> [WHAT IS BEING ASKED] Pull every line with "alertblock" from the data.

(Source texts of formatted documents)
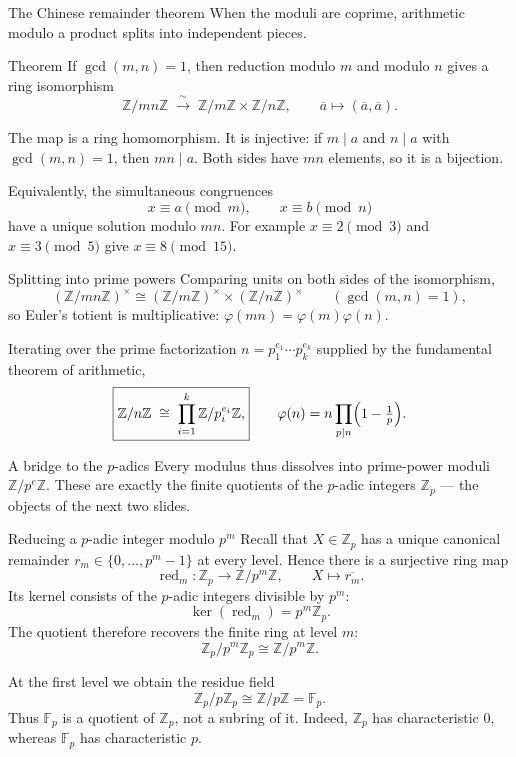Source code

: \documentclass[aspectratio=169,11pt]{beamer}
\newcommand{\Z}{\mathbb Z}
\begin{document}
\begin{frame}{The Chinese remainder theorem}
  \small
  When the moduli are coprime, arithmetic modulo a product splits into
  independent pieces.

  \begin{block}{Theorem}
    If \(\gcd(m,n)=1\), then reduction modulo \(m\) and modulo \(n\) gives a
    ring isomorphism
    \[
      \boxed{\Z/mn\Z\;\xrightarrow{\ \sim\ }\;\Z/m\Z\times\Z/n\Z,
        \qquad
        \overline a\longmapsto(\overline a,\overline a).}
    \]
  \end{block}

  The map is a ring homomorphism.  It is injective: if \(m\mid a\) and
  \(n\mid a\) with \(\gcd(m,n)=1\), then \(mn\mid a\).  Both sides have
  \(mn\) elements, so it is a bijection.

  Equivalently, the simultaneous congruences
  \[
    x\equiv a\pmod m,
    \qquad
    x\equiv b\pmod n
  \]
  have a unique solution modulo \(mn\).  For example \(x\equiv2\pmod3\) and
  \(x\equiv3\pmod5\) give \(x\equiv8\pmod{15}\).
\end{frame}

\begin{frame}{Splitting into prime powers}
  \small
  Comparing units on both sides of the isomorphism,
  \[
    (\Z/mn\Z)^\times\cong(\Z/m\Z)^\times\times(\Z/n\Z)^\times
    \qquad(\gcd(m,n)=1),
  \]
  so Euler's totient is \alert{multiplicative}:
  \(\varphi(mn)=\varphi(m)\varphi(n)\).

  Iterating over the prime factorization
  \(n=p_1^{e_1}\cdots p_k^{e_k}\) supplied by the fundamental theorem of
  arithmetic,
  \[
    \boxed{\Z/n\Z\;\cong\;\prod_{i=1}^{k}\Z/p_i^{e_i}\Z,}
    \qquad
    \varphi(n)=n\prod_{p\mid n}\Bigl(1-\tfrac1p\Bigr).
  \]

  \begin{alertblock}{A bridge to the \(p\)-adics}
    Every modulus thus dissolves into \alert{prime-power} moduli
    \(\Z/p^{e}\Z\).  These are exactly the finite quotients of the
    \(p\)-adic integers \(\Z_p\) --- the objects of the next two slides.
  \end{alertblock}
\end{frame}

\begin{frame}{Reducing a \(p\)-adic integer modulo \(p^m\)}
  \small
  Recall that \(X\in\Z_p\) has a unique canonical remainder
  \(r_m\in\{0,\ldots,p^m-1\}\) at every level.  Hence there is a
  surjective ring map
  \[
    \operatorname{red}_m\colon\Z_p\longrightarrow\Z/p^m\Z,
    \qquad
    X\longmapsto\overline{r_m}.
  \]
  Its kernel consists of the \(p\)-adic integers divisible by \(p^m\):
  \[
    \ker(\operatorname{red}_m)=p^m\Z_p.
  \]
  The quotient therefore recovers the finite ring at level \(m\):
  \[
    \boxed{\Z_p/p^m\Z_p\cong\Z/p^m\Z.}
  \]

  At the first level we obtain the \alert{residue field}
  \[
    \boxed{\Z_p/p\Z_p\cong\Z/p\Z=\mathbb F_p.}
  \]
  Thus \(\mathbb F_p\) is a quotient of \(\Z_p\), not a subring of it.
  Indeed, \(\Z_p\) has characteristic \(0\), whereas \(\mathbb F_p\)
  has characteristic \(p\).
\end{frame}
\end{document}

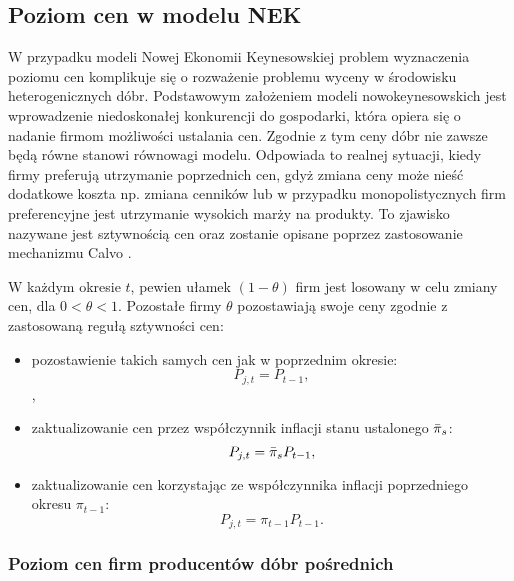\subsection{Poziom cen w modelu NEK}
\label{sec:nek_price_level}

W przypadku modeli Nowej Ekonomii Keynesowskiej problem wyznaczenia poziomu cen komplikuje się o rozważenie problemu wyceny w środowisku heterogenicznych dóbr. Podstawowym założeniem modeli nowokeynesowskich jest wprowadzenie niedoskonałej konkurencji do gospodarki, która opiera się o nadanie firmom możliwości ustalania cen. Zgodnie z tym ceny dóbr nie zawsze będą równe stanowi równowagi modelu. Odpowiada to realnej sytuacji, kiedy firmy preferują utrzymanie poprzednich cen, gdyż zmiana ceny może nieść dodatkowe koszta np. zmiana cenników lub w przypadku monopolistycznych firm preferencyjne jest utrzymanie wysokich marży na produkty. To zjawisko nazywane jest sztywnością cen oraz zostanie opisane poprzez zastosowanie mechanizmu Calvo \cite{CALVO1983383}.

\begin{definition}

W każdym okresie $t$, pewien ułamek $\left( 1 - \theta \right)$ firm  jest losowany w celu zmiany cen, dla $0 < \theta < 1$. Pozostałe firmy $\theta$ pozostawiają swoje ceny zgodnie z zastosowaną regułą sztywności cen:
\begin{itemize}
    \item pozostawienie takich samych cen jak w poprzednim okresie:
    \begin{equation}
        \label{eqn:calvo_first_rule}
        P_{j,t} = P_{t-1},
    \end{equation},
    \item zaktualizowanie cen przez współczynnik inflacji stanu ustalonego $\bar{\pi}_s$:
    \begin{equation}
        P_{j,t} = \bar{\pi}_s P_{t-1},
    \end{equation}
    \item zaktualizowanie cen korzystając ze współczynnika inflacji poprzedniego okresu $\pi_{t-1}$:
    \begin{equation}
        P_{j,t} = \pi_{t-1}P_{t-1}.    
    \end{equation}
\end{itemize}
\end{definition}

\subsubsection{Poziom cen firm producentów dóbr pośrednich}


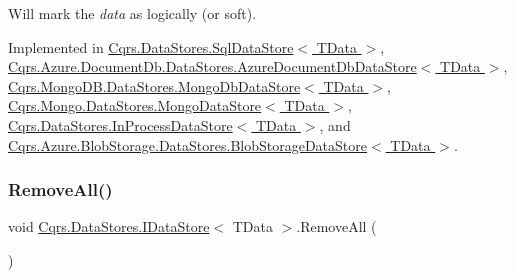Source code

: Will mark the {\itshape data}  as logically (or soft). 



Implemented in \hyperlink{classCqrs_1_1DataStores_1_1SqlDataStore_a898d15db199f054865a96ac646bf54fb_a898d15db199f054865a96ac646bf54fb}{Cqrs.\+Data\+Stores.\+Sql\+Data\+Store$<$ T\+Data $>$}, \hyperlink{classCqrs_1_1Azure_1_1DocumentDb_1_1DataStores_1_1AzureDocumentDbDataStore_abf9bcf75e8e0e1ec86155bf4da1a7b7a_abf9bcf75e8e0e1ec86155bf4da1a7b7a}{Cqrs.\+Azure.\+Document\+Db.\+Data\+Stores.\+Azure\+Document\+Db\+Data\+Store$<$ T\+Data $>$}, \hyperlink{classCqrs_1_1MongoDB_1_1DataStores_1_1MongoDbDataStore_a14b43546e8d1e1832358e1cf2f8535f1_a14b43546e8d1e1832358e1cf2f8535f1}{Cqrs.\+Mongo\+D\+B.\+Data\+Stores.\+Mongo\+Db\+Data\+Store$<$ T\+Data $>$}, \hyperlink{classCqrs_1_1Mongo_1_1DataStores_1_1MongoDataStore_a64003d01de3ac6ffd0e41bb7f572bf96_a64003d01de3ac6ffd0e41bb7f572bf96}{Cqrs.\+Mongo.\+Data\+Stores.\+Mongo\+Data\+Store$<$ T\+Data $>$}, \hyperlink{classCqrs_1_1DataStores_1_1InProcessDataStore_a43a93c614a403181e0641106ca9509d6_a43a93c614a403181e0641106ca9509d6}{Cqrs.\+Data\+Stores.\+In\+Process\+Data\+Store$<$ T\+Data $>$}, and \hyperlink{classCqrs_1_1Azure_1_1BlobStorage_1_1DataStores_1_1BlobStorageDataStore_af054d4134671d66981c4d91df5c1d481_af054d4134671d66981c4d91df5c1d481}{Cqrs.\+Azure.\+Blob\+Storage.\+Data\+Stores.\+Blob\+Storage\+Data\+Store$<$ T\+Data $>$}.

\mbox{\label{interfaceCqrs_1_1DataStores_1_1IDataStore_aead8d7a39a717d29af05daf7b64bea94_aead8d7a39a717d29af05daf7b64bea94}} 
\subsubsection{\texorpdfstring{Remove\+All()}{RemoveAll()}}
{\footnotesize\ttfamily void \hyperlink{interfaceCqrs_1_1DataStores_1_1IDataStore}{Cqrs.\+Data\+Stores.\+I\+Data\+Store}$<$ T\+Data $>$.Remove\+All (\begin{DoxyParamCaption}{ }\end{DoxyParamCaption})}



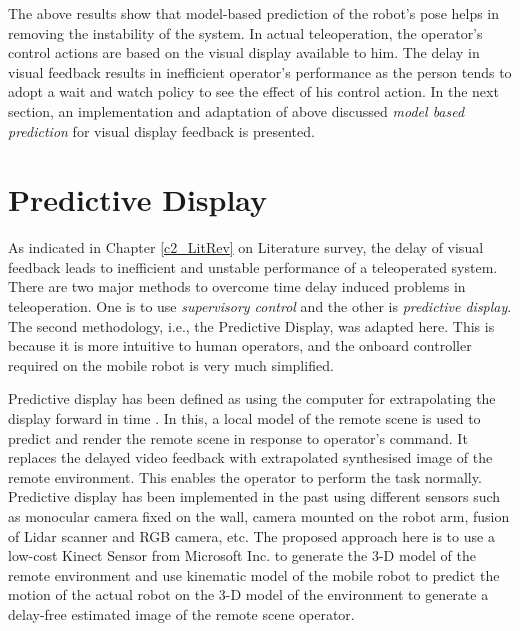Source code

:The above results show that model-based prediction of the robot's pose helps in removing the instability of the system. In  actual teleoperation, the operator's control actions are based on the visual display available to him.  The delay in visual feedback results in inefficient operator's performance as the person tends to adopt a wait and watch policy to see the effect of his control action. In the next section,  an implementation and adaptation  of above discussed \textit{model based prediction }  for  visual display feedback is presented.   
  
\section{Predictive Display}
As indicated in Chapter \ref{c2_LitRev} on Literature survey,  the delay of visual feedback leads to inefficient and unstable performance of a teleoperated system. There are two major methods to overcome time delay induced problems in teleoperation. One is to use \textit{supervisory control} and the other is \textit{predictive display}. The second methodology, i.e., the Predictive Display, was adapted here. This is because it is more intuitive to human operators, and the onboard controller  required on the mobile robot is very much simplified.  

  
Predictive display has been defined as using the computer for extrapolating the display forward in time \cite{sheridan}. In this, a local model of the remote scene is used to predict and render the remote scene in response to operator's command. It replaces the delayed video feedback with extrapolated synthesised  image of the remote environment. This enables the operator to perform the task normally. Predictive display has been implemented in the past using different sensors such as monocular camera fixed on the wall, camera mounted on the robot arm, fusion of Lidar scanner and RGB camera, etc. 
The proposed approach here is to use a low-cost  Kinect Sensor from Microsoft Inc. to generate the 3-D model of the remote environment and use kinematic model of the mobile robot to predict the motion of the actual robot on the 3-D model of the environment  to generate a delay-free estimated image of the remote scene operator.


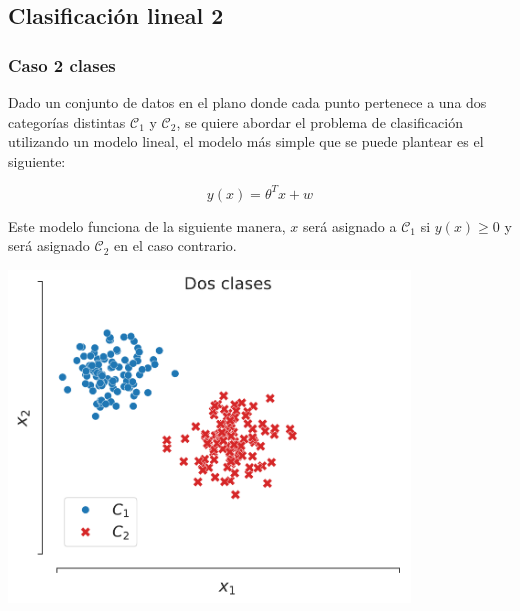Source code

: 


\subsection{Clasificación lineal 2}


\subsubsection{Caso 2 clases}

\begin{minipage}{0.4\textwidth}
    Dado un conjunto de datos en el plano donde cada punto pertenece a una dos categorías distintas $\mathcal{C}_1$ y $\mathcal{C}_2$, se quiere abordar el problema de clasificación utilizando un modelo lineal, el modelo más simple que se puede plantear es el siguiente:
    
    \begin{equation}
        y(x) = \theta^Tx + w
    \end{equation}
    
    Este modelo funciona de la siguiente manera, $x$ será asignado a $\mathcal{C}_1$ si $y(x) \geq 0$ y será asignado $\mathcal{C}_2$ en el caso contrario.
\end{minipage}\hfill
\begin{minipage}{0.5\textwidth}
    \centering
    \includegraphics[width=0.8\textwidth]{img/cap2_dosclases}\\
    \label{fig:puntos_2d}
\end{minipage}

> [RESPONSE AREA]
  \begin{alertblock}{A bridge to the \(p\)-adics}
  \end{alertblock}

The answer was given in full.